Repeat the entries below exactly. Begin with the first line and end with the line that contains "paths in Android.mk".

::::

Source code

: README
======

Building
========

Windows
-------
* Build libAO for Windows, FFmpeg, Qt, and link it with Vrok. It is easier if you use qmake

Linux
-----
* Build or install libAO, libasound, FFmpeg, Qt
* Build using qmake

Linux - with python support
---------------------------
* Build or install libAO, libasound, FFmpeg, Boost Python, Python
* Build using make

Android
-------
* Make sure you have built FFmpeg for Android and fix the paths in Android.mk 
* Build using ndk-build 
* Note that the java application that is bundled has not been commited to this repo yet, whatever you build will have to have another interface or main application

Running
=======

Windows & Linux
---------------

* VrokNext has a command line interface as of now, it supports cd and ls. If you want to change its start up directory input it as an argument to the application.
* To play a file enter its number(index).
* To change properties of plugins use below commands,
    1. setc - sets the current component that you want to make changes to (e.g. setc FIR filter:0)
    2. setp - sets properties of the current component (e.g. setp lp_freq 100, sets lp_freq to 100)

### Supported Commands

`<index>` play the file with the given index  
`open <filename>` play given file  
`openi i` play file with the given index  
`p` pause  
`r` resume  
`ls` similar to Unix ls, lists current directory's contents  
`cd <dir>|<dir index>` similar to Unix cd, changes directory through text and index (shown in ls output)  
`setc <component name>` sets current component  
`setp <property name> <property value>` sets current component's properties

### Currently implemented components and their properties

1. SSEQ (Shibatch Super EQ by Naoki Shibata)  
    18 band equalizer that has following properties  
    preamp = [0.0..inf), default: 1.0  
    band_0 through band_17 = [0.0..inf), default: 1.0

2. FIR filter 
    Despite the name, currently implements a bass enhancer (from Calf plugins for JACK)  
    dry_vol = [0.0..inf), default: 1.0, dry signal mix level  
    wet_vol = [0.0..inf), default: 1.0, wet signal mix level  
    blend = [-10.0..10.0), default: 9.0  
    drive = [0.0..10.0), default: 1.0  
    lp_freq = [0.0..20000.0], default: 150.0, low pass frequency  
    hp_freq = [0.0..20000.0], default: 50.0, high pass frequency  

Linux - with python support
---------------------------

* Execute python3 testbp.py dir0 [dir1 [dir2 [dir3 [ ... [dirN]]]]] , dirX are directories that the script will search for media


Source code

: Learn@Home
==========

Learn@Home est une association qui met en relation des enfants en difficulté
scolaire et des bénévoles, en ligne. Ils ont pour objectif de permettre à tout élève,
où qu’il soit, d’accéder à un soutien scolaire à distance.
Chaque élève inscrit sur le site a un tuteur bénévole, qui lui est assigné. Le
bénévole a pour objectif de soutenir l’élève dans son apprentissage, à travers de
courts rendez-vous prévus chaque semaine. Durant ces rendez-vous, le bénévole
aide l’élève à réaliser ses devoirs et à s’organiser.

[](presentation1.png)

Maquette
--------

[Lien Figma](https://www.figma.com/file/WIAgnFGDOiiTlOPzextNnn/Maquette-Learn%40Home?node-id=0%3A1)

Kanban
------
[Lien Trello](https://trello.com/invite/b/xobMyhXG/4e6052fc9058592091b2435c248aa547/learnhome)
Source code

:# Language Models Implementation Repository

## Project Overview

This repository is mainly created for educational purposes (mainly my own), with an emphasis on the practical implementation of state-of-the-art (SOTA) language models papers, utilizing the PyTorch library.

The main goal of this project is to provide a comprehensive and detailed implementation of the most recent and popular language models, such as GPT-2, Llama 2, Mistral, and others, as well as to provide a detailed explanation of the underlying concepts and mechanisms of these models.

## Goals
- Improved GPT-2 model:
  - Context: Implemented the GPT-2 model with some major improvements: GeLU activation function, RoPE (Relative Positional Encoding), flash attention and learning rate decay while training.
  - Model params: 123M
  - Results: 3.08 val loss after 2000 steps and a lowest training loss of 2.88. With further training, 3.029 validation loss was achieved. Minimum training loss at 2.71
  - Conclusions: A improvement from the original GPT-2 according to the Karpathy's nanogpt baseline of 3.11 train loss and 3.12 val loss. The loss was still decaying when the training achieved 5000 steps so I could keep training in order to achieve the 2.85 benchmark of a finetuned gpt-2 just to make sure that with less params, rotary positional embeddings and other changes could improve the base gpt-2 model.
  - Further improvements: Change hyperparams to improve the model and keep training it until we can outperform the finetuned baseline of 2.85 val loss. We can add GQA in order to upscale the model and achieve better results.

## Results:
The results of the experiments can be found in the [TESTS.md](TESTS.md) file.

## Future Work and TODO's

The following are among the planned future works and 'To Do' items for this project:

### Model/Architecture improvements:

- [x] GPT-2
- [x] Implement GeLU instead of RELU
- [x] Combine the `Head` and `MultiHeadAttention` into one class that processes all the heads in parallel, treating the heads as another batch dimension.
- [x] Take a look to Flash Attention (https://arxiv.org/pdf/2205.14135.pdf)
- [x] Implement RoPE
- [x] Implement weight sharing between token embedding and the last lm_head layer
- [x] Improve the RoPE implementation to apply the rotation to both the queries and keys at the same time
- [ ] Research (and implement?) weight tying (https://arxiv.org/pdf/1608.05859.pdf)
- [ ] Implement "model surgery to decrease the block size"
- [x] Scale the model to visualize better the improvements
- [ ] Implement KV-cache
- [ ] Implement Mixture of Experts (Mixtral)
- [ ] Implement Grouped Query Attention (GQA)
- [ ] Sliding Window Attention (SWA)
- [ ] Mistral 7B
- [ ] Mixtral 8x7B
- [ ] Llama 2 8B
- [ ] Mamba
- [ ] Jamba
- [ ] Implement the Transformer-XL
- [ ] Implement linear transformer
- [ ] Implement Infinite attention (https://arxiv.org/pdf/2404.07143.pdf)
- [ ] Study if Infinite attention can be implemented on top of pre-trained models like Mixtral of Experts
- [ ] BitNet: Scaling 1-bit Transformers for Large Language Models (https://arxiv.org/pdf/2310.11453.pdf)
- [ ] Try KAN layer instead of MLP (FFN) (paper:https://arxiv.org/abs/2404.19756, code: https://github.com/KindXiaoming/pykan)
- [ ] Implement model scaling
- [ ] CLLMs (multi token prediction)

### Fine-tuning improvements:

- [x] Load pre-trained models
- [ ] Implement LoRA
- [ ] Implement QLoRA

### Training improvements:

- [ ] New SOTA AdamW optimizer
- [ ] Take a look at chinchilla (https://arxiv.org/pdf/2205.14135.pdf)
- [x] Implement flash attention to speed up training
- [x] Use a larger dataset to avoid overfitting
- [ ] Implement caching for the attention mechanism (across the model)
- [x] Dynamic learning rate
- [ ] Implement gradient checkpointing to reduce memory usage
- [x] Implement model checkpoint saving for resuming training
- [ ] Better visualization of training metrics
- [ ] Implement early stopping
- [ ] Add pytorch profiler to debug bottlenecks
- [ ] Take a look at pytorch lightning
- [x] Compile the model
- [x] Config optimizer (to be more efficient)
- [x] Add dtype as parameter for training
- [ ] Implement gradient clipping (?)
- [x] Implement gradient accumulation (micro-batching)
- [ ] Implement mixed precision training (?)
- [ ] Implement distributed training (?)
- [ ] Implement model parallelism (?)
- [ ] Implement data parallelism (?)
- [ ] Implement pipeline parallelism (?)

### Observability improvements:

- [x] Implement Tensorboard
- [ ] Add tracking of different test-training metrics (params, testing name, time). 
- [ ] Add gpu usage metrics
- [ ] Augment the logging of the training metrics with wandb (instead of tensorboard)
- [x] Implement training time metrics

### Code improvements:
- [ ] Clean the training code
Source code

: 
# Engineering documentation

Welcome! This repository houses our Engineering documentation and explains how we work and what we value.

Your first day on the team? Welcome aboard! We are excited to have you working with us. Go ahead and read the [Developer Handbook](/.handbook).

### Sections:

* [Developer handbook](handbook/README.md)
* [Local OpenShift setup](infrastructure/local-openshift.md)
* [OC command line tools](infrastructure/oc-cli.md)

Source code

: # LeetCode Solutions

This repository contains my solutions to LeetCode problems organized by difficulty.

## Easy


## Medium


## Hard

::::

OUTPUT OF THE TASK =>
Source code

: README
======

Building
========

Windows
-------
* Build libAO for Windows, FFmpeg, Qt, and link it with Vrok. It is easier if you use qmake

Linux
-----
* Build or install libAO, libasound, FFmpeg, Qt
* Build using qmake

Linux - with python support
---------------------------
* Build or install libAO, libasound, FFmpeg, Boost Python, Python
* Build using make

Android
-------
* Make sure you have built FFmpeg for Android and fix the paths in Android.mk 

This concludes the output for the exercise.